Oxford Üniversitesi’nin gerçekleştirdiği bir araştırmada, İngiltere’de yaklaşık 500,000 birey incelendi. Bilim insanları, katılımcıların 22 farklı hastalık için genetik risklerini belirlemeye çalışarak, obezite ve hipertansiyon gibi yaygın sağlık sorunları üzerinde durdular. Ayrıca, bireylerin biyolojik yaşlanma hızını ölçmek için kan örneklerinden elde edilen proteinler kullanıldı.

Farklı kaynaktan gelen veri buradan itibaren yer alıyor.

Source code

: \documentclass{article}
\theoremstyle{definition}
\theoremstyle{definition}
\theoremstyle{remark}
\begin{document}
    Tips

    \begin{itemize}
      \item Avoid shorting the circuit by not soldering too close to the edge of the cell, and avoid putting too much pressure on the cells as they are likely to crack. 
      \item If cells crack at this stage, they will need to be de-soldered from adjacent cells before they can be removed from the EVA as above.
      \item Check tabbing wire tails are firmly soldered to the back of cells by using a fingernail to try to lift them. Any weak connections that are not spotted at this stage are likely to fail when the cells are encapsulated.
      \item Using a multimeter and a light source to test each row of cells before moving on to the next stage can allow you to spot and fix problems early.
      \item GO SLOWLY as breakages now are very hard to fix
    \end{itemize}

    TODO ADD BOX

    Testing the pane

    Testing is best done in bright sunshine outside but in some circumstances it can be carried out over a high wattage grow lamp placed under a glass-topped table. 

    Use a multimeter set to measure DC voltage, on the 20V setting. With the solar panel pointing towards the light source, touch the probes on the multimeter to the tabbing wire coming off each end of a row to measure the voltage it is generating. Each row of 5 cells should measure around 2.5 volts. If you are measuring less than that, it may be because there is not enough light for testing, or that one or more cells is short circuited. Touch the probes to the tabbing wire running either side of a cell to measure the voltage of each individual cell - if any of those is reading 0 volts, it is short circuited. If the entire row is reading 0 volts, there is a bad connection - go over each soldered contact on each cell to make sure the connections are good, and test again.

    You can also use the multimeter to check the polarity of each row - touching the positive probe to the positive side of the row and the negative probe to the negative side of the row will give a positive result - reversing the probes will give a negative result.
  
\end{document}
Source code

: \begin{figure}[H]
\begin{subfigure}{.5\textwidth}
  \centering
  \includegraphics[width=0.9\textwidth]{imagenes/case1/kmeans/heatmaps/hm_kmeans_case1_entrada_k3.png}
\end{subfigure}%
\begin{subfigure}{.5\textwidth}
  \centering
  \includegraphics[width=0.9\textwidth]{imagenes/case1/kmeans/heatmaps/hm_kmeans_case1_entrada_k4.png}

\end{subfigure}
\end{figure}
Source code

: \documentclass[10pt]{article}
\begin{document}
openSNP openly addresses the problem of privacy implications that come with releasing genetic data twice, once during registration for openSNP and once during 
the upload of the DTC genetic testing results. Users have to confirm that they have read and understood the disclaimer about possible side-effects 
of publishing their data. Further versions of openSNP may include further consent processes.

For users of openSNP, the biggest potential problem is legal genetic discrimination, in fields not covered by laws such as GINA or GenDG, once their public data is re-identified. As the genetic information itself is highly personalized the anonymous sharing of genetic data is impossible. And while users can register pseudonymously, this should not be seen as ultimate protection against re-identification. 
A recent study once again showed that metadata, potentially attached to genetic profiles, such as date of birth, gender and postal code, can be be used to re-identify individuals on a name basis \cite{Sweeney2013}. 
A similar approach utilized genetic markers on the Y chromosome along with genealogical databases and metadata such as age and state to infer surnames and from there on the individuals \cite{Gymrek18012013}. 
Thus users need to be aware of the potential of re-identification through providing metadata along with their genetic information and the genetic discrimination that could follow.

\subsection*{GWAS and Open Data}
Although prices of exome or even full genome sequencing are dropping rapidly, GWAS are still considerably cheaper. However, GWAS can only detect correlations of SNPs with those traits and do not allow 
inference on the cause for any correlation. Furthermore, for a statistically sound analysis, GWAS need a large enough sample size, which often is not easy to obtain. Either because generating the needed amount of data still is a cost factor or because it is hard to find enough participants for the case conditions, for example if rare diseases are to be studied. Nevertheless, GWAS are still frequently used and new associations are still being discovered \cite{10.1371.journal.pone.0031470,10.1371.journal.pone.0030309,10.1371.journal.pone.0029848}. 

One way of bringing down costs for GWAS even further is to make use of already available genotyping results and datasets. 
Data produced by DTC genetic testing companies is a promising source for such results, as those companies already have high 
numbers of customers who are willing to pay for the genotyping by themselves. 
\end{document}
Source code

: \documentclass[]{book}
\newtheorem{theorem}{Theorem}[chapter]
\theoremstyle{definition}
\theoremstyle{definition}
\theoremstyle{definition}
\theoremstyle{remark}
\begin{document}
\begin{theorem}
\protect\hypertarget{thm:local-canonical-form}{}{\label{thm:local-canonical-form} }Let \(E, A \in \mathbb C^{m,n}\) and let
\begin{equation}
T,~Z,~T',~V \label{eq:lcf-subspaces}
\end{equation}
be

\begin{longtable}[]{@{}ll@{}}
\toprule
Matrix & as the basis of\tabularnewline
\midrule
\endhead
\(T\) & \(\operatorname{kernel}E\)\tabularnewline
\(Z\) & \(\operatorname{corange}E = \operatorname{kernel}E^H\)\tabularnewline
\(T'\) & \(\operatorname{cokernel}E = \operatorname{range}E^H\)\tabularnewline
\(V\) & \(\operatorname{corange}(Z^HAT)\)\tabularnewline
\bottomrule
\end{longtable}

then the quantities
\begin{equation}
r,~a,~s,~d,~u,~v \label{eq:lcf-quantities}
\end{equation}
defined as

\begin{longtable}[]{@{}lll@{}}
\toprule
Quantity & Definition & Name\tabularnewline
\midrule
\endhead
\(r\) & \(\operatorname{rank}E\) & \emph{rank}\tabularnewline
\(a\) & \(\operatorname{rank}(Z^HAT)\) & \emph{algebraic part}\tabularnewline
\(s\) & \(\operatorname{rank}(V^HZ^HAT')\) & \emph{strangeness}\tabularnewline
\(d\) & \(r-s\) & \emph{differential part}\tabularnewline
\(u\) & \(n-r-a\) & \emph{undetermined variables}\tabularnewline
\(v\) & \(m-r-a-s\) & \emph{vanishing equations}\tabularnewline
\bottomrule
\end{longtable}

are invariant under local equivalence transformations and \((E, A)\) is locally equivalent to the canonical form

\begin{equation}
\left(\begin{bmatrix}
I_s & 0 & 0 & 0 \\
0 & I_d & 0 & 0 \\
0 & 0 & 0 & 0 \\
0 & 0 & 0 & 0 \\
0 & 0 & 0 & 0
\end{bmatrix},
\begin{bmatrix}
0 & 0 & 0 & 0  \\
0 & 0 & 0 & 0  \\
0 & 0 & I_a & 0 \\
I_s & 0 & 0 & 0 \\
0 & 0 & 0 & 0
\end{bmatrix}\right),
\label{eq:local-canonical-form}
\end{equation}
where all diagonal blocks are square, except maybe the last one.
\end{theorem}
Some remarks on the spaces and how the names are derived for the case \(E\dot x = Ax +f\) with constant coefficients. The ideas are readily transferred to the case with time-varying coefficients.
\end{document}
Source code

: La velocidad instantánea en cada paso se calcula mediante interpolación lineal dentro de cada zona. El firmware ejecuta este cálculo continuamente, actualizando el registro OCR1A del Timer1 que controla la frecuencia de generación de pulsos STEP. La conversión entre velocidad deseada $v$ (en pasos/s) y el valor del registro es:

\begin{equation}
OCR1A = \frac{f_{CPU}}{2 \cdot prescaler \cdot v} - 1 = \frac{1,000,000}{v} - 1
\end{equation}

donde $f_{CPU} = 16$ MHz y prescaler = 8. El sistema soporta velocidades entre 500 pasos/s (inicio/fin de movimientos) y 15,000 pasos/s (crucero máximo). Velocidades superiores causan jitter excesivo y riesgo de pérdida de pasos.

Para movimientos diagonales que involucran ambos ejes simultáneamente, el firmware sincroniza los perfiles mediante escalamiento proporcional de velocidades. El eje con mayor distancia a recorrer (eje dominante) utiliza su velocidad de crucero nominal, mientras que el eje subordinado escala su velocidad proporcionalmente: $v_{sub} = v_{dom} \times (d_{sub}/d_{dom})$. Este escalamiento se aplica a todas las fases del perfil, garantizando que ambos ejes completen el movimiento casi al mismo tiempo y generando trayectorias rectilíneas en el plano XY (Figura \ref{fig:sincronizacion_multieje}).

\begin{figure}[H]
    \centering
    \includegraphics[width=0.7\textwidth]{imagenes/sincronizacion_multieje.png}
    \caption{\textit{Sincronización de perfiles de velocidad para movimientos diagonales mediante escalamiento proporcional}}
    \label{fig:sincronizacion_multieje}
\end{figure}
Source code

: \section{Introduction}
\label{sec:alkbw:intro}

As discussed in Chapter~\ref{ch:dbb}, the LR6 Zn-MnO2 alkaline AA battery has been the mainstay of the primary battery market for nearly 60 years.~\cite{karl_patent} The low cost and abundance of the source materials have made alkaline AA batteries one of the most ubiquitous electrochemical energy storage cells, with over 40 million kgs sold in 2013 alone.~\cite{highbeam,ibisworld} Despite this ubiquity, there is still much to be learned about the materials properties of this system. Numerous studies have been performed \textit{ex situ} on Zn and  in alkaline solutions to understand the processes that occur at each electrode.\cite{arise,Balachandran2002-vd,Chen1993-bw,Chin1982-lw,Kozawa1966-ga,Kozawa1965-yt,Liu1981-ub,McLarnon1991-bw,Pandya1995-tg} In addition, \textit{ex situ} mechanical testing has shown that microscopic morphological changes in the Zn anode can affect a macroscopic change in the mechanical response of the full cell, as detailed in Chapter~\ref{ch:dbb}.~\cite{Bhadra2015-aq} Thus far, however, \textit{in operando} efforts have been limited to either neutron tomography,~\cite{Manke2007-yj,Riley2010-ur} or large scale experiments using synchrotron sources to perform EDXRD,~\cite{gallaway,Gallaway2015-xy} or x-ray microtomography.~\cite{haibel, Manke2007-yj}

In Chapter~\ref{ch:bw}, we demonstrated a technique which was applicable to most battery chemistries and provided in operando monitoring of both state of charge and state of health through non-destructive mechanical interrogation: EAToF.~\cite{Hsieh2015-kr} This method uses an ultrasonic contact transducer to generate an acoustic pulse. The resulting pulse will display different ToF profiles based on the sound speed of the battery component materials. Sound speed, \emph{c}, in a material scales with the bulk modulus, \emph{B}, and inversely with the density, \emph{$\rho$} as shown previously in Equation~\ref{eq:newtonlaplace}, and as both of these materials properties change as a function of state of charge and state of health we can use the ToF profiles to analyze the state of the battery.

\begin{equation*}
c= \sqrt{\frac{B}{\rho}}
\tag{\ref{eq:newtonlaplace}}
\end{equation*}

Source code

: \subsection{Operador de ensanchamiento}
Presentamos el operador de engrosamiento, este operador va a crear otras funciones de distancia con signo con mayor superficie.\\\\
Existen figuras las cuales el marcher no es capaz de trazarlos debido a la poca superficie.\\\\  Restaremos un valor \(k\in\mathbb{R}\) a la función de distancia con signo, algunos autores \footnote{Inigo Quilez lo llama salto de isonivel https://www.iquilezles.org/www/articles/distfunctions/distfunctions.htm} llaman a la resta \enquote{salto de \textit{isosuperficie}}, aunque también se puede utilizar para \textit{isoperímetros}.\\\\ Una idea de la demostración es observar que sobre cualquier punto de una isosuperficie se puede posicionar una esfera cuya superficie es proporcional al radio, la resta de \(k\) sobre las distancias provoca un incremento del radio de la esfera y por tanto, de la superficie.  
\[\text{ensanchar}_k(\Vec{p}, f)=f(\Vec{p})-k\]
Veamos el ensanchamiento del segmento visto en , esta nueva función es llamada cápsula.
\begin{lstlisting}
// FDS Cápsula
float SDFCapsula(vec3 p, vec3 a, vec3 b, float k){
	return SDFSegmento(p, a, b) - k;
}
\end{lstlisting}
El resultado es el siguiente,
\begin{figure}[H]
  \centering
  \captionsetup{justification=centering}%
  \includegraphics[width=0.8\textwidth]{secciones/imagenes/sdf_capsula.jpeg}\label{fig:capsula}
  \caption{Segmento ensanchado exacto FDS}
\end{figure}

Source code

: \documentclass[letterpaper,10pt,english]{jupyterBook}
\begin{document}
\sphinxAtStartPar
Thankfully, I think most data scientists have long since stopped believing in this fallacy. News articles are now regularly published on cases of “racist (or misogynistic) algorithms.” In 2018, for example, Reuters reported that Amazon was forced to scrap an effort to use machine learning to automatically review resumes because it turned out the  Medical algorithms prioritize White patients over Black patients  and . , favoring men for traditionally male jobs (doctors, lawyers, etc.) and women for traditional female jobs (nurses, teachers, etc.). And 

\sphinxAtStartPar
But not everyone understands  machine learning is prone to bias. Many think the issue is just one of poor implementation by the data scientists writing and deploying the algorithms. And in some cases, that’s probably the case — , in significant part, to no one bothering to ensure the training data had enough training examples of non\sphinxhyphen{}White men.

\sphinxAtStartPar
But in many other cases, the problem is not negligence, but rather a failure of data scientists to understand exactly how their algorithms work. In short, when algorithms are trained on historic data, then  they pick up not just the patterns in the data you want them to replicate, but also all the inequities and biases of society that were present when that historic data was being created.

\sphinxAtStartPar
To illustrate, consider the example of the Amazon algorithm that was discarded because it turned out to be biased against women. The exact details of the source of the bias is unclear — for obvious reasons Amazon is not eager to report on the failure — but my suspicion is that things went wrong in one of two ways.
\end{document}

Bu çalışma başlangıçta 164 çevresel etken üzerine yoğunlaştı. Ancak ardından bu etkenler, hem ölüm oranları hem de biyolojik yaşlanma ile ilişkili 25 temel ölçümle sınırlandırıldı. İncelenen faktörler arasında eğitim düzeyi, hane halkı geliri, istihdam durumu, uyku kalitesi, fiziksel aktivite, sigara içme alışkanlıkları, sosyal destek, zihinsel sağlık durumu, 10 yaşındaki beden ağırlığı ve annenin hamilelik döneminde sigara içip içmediği gibi öğeler yer aldı. Bu faktörlerin her biri başlangıçta erken ölüm riskinde küçük bir etkiye sahipken, yaşam boyunca bu faktörlerin bir araya gelmesi durumunda riskin arttığı keşfedildi.
Araştırma sonuçlarına göre, genetik faktörler demans, meme, prostat ve kolorektal kanserler üzerinde daha güçlü bir etkiye sahipken; akciğer, kalp ve karaciğer hastalıkları açısından çevresel etkenlerin daha baskın olduğu görülmüştür.